*Prompt*: Consider the data that follows and state how many lines contain the string "will", using the number alone.

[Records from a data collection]
....
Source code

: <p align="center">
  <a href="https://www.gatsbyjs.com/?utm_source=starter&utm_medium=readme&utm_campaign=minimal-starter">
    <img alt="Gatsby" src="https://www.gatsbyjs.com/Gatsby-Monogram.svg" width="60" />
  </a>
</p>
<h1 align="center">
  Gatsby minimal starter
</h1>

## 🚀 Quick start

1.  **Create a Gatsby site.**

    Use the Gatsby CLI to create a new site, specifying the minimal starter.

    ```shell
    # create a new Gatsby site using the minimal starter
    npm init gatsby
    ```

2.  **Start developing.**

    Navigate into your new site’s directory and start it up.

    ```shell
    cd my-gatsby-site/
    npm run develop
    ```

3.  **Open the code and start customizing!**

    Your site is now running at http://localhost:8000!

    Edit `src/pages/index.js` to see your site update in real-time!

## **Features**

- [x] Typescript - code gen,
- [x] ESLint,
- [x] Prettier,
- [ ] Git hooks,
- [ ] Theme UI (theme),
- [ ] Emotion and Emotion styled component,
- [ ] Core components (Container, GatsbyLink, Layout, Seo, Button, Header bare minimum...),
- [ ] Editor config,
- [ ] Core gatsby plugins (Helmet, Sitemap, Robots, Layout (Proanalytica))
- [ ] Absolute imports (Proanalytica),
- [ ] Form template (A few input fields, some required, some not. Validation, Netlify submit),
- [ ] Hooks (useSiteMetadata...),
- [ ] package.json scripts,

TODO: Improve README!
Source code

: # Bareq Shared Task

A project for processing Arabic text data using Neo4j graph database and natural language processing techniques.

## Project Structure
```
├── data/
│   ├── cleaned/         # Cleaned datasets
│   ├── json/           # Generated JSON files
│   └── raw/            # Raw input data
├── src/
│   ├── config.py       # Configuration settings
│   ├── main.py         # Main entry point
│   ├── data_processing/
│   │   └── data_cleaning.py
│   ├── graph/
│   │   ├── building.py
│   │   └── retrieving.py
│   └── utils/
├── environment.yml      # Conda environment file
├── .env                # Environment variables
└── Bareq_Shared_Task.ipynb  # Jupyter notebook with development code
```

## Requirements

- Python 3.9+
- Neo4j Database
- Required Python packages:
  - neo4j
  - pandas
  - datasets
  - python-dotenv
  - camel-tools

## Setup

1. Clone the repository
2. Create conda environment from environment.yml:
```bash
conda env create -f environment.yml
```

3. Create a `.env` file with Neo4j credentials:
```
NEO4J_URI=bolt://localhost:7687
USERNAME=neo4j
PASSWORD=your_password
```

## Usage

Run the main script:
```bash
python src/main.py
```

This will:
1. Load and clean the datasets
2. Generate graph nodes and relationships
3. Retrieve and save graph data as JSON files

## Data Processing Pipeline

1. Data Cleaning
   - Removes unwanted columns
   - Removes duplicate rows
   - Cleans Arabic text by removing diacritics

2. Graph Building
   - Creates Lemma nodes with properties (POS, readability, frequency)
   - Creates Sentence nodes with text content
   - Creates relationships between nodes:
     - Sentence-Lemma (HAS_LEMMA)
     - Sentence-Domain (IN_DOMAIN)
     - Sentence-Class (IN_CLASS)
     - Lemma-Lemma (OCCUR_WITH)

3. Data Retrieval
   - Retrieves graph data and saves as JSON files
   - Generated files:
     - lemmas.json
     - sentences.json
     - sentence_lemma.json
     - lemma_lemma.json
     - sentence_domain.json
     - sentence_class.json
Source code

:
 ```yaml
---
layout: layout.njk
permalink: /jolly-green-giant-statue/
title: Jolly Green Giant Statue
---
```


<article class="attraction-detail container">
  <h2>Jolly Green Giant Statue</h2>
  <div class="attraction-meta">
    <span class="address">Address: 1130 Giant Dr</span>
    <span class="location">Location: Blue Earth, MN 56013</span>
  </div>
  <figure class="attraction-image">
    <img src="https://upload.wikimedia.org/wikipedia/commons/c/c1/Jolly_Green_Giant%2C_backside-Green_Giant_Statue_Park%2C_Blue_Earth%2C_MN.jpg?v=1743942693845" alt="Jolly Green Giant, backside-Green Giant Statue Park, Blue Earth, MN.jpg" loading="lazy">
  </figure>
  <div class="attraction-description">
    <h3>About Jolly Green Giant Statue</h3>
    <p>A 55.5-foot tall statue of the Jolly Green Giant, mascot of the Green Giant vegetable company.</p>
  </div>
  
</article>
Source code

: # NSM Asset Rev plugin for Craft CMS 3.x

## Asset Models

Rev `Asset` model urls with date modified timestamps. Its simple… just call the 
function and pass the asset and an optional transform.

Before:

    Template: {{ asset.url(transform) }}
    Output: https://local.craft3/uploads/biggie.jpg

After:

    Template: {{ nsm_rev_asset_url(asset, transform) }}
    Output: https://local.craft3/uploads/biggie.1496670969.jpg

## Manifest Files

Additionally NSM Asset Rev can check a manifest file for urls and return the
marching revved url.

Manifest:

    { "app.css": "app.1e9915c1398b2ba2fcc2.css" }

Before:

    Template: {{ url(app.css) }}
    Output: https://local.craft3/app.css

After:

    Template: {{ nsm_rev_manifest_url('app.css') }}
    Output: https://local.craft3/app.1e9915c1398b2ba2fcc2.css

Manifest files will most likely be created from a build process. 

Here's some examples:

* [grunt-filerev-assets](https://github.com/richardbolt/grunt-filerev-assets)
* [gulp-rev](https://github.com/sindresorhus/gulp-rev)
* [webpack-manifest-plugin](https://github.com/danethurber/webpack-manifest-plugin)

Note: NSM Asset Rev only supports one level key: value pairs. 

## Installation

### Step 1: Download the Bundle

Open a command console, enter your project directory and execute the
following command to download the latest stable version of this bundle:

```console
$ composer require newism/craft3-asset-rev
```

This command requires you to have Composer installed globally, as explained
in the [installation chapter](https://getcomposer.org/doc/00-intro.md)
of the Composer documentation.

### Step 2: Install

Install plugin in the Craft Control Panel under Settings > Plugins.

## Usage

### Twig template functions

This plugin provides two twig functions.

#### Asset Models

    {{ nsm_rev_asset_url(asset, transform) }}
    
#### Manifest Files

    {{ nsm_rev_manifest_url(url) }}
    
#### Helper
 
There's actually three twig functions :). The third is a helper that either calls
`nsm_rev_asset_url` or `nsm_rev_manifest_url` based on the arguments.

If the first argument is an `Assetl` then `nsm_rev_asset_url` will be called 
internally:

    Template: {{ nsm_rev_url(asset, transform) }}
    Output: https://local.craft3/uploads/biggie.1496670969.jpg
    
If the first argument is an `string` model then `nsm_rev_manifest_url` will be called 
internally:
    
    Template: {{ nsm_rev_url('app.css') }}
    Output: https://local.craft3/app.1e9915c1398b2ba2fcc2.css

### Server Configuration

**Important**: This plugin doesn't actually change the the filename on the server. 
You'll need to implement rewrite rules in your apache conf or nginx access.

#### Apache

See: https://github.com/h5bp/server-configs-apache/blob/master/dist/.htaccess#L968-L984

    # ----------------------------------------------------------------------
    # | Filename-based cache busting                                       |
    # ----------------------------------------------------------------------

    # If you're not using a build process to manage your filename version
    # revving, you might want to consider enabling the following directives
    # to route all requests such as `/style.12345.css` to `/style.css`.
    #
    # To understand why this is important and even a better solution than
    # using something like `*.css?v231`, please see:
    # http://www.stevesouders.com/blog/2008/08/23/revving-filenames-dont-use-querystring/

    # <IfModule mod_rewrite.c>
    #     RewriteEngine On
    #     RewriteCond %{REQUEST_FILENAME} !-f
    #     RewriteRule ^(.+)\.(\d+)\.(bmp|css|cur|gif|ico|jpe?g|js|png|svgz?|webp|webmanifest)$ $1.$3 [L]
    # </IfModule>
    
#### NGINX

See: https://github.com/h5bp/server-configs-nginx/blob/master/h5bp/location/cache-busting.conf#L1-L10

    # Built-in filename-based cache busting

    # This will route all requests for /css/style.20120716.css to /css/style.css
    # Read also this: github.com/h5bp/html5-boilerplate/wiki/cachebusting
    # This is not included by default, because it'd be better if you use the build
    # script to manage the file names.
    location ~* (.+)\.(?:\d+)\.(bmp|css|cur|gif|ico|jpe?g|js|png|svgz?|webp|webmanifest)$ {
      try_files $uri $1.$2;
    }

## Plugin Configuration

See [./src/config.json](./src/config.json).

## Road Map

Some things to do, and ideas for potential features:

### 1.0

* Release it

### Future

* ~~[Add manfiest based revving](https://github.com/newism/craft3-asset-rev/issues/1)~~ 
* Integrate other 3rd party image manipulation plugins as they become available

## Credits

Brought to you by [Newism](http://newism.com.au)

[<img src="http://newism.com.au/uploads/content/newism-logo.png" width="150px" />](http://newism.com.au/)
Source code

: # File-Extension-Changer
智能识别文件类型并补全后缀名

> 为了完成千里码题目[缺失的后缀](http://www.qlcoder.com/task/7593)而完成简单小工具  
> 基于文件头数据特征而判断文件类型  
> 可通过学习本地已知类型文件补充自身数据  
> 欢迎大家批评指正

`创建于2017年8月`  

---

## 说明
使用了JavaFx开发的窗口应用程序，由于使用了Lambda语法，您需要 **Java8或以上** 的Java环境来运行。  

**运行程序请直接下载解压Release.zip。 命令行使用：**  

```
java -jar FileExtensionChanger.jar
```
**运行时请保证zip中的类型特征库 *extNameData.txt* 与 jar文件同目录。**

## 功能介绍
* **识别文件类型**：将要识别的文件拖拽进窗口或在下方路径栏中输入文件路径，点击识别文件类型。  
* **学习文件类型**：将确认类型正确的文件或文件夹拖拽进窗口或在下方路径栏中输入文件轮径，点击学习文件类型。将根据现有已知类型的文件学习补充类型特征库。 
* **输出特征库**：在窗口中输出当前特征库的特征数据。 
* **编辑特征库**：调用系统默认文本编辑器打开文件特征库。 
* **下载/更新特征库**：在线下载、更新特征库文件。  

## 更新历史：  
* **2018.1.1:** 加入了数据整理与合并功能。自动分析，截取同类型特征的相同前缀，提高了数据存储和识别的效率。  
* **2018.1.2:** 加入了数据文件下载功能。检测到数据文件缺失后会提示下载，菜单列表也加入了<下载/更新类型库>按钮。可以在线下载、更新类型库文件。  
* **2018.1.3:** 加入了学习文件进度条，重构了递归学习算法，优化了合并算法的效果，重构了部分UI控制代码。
....
*Result*: 5